▸ Material shown:
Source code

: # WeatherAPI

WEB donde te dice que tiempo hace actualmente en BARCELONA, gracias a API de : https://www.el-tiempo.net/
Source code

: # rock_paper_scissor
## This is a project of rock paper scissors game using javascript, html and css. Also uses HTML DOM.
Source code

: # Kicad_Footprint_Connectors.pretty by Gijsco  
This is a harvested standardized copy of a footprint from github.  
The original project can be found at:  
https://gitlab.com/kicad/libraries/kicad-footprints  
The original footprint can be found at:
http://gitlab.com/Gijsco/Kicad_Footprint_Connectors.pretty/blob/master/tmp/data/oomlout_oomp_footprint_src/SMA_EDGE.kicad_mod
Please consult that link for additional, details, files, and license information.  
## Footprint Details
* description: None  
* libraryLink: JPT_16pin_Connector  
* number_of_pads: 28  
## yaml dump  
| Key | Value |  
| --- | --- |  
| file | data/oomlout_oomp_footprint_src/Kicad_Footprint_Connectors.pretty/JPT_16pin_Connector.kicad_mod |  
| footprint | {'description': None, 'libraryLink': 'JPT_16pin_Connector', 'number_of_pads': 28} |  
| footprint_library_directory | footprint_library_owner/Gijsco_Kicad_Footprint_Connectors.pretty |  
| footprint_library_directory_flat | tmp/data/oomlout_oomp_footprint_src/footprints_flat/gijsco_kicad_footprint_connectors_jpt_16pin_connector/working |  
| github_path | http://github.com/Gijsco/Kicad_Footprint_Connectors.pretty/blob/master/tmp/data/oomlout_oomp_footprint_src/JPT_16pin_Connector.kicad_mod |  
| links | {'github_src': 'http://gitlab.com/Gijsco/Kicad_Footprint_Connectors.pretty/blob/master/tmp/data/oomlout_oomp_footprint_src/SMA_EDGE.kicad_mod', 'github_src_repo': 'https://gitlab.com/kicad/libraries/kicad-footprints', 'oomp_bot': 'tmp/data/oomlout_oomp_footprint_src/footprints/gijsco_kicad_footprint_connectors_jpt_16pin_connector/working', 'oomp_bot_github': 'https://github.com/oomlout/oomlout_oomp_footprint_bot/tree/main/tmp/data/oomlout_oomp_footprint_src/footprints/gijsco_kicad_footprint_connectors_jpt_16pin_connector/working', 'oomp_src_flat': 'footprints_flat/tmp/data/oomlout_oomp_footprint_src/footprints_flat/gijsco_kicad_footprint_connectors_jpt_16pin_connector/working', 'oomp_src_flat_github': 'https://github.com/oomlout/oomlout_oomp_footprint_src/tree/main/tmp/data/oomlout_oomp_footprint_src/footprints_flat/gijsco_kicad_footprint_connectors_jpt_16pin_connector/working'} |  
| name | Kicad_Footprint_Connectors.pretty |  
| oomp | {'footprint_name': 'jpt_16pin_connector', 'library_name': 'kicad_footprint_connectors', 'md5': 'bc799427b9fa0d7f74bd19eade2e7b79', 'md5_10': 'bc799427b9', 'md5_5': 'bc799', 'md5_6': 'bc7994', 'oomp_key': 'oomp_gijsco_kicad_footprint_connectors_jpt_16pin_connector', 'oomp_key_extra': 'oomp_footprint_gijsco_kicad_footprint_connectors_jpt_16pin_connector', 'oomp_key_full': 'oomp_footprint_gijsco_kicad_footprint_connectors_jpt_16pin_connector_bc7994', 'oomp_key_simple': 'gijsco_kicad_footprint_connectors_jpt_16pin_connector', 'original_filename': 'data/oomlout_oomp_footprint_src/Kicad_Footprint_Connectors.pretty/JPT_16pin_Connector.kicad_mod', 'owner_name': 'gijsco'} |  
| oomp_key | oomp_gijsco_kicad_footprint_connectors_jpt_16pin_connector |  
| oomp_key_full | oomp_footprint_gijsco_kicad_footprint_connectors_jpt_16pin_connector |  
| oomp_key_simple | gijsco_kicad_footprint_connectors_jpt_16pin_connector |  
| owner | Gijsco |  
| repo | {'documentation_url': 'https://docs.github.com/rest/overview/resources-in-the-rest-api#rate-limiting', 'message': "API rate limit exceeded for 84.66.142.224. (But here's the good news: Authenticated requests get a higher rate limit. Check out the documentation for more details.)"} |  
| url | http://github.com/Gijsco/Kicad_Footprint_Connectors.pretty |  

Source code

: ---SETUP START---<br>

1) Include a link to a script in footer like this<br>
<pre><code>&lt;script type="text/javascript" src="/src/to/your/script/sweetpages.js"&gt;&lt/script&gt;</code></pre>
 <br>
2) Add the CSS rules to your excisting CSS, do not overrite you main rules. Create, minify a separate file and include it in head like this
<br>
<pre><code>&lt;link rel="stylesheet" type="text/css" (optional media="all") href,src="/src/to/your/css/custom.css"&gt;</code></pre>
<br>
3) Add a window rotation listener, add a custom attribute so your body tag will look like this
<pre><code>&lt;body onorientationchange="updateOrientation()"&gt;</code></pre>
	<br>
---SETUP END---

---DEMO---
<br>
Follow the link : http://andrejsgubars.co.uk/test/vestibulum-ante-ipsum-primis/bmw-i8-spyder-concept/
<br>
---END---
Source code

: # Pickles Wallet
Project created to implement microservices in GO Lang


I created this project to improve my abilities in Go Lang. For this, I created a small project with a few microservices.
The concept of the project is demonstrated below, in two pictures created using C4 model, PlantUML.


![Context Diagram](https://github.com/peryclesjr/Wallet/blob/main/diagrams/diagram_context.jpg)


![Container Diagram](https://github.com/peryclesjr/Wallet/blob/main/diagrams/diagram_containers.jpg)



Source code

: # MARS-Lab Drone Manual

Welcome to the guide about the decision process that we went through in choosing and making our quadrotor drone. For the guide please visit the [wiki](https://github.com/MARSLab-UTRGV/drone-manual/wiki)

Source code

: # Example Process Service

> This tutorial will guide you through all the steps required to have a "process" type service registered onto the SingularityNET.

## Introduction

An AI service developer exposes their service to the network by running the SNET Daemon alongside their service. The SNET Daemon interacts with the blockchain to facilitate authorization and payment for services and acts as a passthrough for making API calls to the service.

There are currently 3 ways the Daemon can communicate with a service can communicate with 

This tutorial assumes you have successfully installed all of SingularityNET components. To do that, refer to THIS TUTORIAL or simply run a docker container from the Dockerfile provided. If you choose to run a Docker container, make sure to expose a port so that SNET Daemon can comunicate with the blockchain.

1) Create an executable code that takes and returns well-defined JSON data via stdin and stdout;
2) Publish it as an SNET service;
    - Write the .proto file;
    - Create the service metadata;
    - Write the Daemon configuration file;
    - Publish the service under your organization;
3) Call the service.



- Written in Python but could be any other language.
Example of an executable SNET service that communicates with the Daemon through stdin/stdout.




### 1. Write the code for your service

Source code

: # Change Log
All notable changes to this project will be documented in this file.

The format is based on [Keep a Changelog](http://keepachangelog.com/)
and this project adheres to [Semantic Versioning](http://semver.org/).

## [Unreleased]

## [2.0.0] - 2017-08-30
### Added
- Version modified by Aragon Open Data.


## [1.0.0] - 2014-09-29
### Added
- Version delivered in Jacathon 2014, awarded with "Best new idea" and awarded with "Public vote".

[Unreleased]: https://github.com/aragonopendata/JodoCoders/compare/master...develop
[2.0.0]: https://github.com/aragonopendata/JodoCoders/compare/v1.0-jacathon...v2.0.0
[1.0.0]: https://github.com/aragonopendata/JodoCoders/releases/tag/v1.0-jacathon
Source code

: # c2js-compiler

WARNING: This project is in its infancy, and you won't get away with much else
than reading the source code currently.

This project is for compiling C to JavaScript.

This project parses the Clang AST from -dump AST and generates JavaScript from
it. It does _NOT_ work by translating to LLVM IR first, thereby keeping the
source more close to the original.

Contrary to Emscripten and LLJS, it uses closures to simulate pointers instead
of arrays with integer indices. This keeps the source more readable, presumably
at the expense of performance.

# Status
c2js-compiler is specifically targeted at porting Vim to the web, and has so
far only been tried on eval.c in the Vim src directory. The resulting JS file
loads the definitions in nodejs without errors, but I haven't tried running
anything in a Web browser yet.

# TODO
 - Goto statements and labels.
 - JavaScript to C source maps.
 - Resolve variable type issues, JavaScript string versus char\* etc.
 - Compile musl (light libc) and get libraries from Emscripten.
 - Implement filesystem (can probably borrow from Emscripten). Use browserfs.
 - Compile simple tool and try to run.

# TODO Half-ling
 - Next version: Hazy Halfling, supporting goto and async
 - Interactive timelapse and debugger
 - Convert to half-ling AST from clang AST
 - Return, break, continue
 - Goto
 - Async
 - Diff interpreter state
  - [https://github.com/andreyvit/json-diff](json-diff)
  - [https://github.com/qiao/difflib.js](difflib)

▸ Required work:
From the entries above, give again exactly the lines running from the line with "This is a harvested" to the line with "The original footprint"; include both of those lines.

▸ Answer to the exercise:
This is a harvested standardized copy of a footprint from github.  
The original project can be found at:  
https://gitlab.com/kicad/libraries/kicad-footprints  
The original footprint can be found at:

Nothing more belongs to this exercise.